Sheldon is rolling over in his grave right now.
10-10-09, 04:53 PM
Are you really that dense? The question was not "is this bike going to be the best, most modern bicycle ever made?" It was "should I fix up my old Schwinn?" It's reasonable to assume that the OP has no other road bike, but wants to race track next year. Therefore, it is in his interest to invest a nominal amount of money in fixing this bike, provided it's somewhat decent (there are a lot of really great old Schwinns out there), so he can have something to ride on through the winter. A bike is better than no bike.
It's as simple as that. This has nothing to do with fetishism of old parts or some Rivendell-esque riding fantasy. This is about keeping something out of a landfill while simultaneously providing the OP with a bicycle on which to ride.

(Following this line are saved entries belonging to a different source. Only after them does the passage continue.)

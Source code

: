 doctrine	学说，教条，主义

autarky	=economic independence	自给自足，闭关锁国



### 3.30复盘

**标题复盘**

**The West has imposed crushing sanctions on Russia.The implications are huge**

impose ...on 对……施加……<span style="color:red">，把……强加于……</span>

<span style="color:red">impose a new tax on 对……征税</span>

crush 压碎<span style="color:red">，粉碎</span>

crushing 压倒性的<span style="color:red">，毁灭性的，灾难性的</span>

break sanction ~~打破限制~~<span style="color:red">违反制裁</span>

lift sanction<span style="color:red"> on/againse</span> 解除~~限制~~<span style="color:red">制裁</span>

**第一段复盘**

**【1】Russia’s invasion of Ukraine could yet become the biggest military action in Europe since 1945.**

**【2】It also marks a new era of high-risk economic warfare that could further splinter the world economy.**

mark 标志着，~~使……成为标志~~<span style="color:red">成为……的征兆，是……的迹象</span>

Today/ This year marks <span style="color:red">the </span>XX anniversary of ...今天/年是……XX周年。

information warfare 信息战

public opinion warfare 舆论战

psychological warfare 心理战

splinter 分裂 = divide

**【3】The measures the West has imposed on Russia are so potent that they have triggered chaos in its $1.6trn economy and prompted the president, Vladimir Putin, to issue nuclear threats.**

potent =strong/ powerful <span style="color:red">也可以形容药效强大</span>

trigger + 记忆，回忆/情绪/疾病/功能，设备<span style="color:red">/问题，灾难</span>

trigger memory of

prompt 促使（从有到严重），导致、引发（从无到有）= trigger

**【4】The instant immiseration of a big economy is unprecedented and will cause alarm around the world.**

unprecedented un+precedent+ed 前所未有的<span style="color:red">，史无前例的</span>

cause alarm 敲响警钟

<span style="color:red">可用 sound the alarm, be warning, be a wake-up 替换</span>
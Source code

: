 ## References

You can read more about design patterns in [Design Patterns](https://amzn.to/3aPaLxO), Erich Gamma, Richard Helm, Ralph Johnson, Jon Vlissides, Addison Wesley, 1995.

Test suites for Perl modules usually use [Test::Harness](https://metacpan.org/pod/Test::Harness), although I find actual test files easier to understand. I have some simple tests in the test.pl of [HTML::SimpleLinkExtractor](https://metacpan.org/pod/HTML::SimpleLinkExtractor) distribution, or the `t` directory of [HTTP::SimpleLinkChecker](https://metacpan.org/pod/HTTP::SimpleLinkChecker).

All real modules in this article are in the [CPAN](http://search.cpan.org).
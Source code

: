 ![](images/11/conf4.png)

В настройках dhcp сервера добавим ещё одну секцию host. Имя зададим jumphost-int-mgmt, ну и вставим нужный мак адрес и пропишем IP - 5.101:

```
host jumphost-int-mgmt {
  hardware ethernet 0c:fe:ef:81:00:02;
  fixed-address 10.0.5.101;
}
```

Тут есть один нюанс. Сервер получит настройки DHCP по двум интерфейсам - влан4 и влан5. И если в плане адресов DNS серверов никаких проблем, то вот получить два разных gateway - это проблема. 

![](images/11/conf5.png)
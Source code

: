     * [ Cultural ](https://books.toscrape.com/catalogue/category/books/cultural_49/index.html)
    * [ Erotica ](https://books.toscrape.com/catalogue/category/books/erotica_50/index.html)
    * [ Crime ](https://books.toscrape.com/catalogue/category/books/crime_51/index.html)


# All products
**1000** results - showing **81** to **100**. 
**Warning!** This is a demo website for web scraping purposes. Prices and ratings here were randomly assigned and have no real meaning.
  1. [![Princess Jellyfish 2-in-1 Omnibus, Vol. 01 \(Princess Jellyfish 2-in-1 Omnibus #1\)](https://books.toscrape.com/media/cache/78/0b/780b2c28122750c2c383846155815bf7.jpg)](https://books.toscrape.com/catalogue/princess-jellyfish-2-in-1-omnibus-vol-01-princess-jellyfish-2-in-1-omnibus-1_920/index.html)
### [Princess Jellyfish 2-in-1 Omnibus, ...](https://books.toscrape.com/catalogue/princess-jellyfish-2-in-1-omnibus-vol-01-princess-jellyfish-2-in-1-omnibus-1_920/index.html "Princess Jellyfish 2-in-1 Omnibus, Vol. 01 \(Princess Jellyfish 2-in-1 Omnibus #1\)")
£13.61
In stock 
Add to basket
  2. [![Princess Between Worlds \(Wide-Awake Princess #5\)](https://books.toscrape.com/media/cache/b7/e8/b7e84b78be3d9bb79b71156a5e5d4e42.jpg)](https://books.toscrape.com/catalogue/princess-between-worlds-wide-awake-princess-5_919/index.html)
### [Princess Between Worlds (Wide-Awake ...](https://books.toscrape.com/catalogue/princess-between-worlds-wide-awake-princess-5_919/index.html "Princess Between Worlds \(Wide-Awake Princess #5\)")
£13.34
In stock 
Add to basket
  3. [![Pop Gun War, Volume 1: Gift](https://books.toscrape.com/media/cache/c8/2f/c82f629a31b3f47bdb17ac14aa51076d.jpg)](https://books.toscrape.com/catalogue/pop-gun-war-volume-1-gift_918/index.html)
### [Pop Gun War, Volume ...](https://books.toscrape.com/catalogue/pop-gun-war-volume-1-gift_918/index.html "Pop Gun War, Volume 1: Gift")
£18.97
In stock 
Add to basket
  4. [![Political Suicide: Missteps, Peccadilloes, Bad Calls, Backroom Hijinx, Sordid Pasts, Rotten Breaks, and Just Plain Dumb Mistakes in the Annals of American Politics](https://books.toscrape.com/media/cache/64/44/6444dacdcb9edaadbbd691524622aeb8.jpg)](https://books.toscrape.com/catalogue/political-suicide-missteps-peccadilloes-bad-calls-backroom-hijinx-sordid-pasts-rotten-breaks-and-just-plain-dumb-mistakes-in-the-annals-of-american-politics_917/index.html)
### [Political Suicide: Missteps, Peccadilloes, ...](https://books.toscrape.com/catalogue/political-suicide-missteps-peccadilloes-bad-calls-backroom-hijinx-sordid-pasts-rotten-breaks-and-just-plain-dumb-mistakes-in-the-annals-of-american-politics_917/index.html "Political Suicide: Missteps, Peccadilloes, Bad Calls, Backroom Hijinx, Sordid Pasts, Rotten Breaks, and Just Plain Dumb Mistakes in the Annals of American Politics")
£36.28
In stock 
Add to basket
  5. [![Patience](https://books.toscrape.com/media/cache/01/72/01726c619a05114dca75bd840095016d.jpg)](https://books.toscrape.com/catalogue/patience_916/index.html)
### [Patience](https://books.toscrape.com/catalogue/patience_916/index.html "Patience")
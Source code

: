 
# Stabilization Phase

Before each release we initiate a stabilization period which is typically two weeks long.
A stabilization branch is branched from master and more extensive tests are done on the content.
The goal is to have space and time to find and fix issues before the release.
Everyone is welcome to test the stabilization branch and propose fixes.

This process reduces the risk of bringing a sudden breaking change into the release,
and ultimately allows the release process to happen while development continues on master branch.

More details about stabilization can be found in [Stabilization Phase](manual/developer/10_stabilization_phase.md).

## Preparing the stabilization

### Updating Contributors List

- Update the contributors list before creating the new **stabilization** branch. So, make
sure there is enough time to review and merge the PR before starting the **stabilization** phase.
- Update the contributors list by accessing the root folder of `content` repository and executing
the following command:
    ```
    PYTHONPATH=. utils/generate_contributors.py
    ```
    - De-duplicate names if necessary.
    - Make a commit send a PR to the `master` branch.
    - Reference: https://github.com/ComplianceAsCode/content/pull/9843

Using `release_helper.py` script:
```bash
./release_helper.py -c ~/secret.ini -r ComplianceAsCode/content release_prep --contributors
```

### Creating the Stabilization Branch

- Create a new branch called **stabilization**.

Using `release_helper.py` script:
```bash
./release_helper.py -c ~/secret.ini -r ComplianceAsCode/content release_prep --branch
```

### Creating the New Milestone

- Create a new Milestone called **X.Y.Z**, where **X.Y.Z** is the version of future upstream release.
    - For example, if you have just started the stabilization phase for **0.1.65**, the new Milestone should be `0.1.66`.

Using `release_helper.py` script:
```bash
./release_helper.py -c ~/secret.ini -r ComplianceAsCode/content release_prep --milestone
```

I don't give two ****s how many bikes you have owned, you still give terrible advice all over this and other forums.
wow carelton sounds like your the one who has to have the last word in.
10-11-09, 04:53 PM
You make a lot of assumptions in your posts such as:
- All parts for old bikes are easy to find
- All parts for old bikes are reasonably priced
- This old bike, *if* replaced, will wind up in a landfill and not as a 2nd bike or given to someone or a co-op.
- The OP will not have a bike if he doesn't restore this one.
- The OP sees no value in a modern bike.
I really don't give two ****s about how you want to restore old bikes to save the planet.
I thought you were done. You already conceded that I'm right, which I am, but whatever, I'll go ahead and undress you some more.
You seem obsessed with finding my ulterior motive for thinking this bike should be fixed. I don't have one - I don't care about saving the planet, I don't fetishize NJS parts or old-school technologies. My only point has been, is now, and will always be that it is bad advice to tell people that things such as 27" tires and tubes and quill stems are "hard to find." As I said before, I cannot speak to your experience, but in my many, many years working in bike shops, these parts, and others, are still manufacturered and as such are available new, or cheaply used. Although apparently not in Atlanta.
I've yet to see you disprove this, although I have seen a lot of over-emotional nonsense.
10-12-09, 11:10 AM
Thank you! I took my 80's Schwinn Premis into my LBS and it took $80 to get it back in shape.
Now to save up for a track bike.....don't want to pay more than $1000.
10-18-09, 08:34 AM
Awesome. As I recall, the Premis was a pretty good Schwinn, with mid-range Shimano components and basic 4130 tubing (probably CroMor or Tenax, or something). These bikes are classic work-horses and it should suit you well for whipping yourself into shape.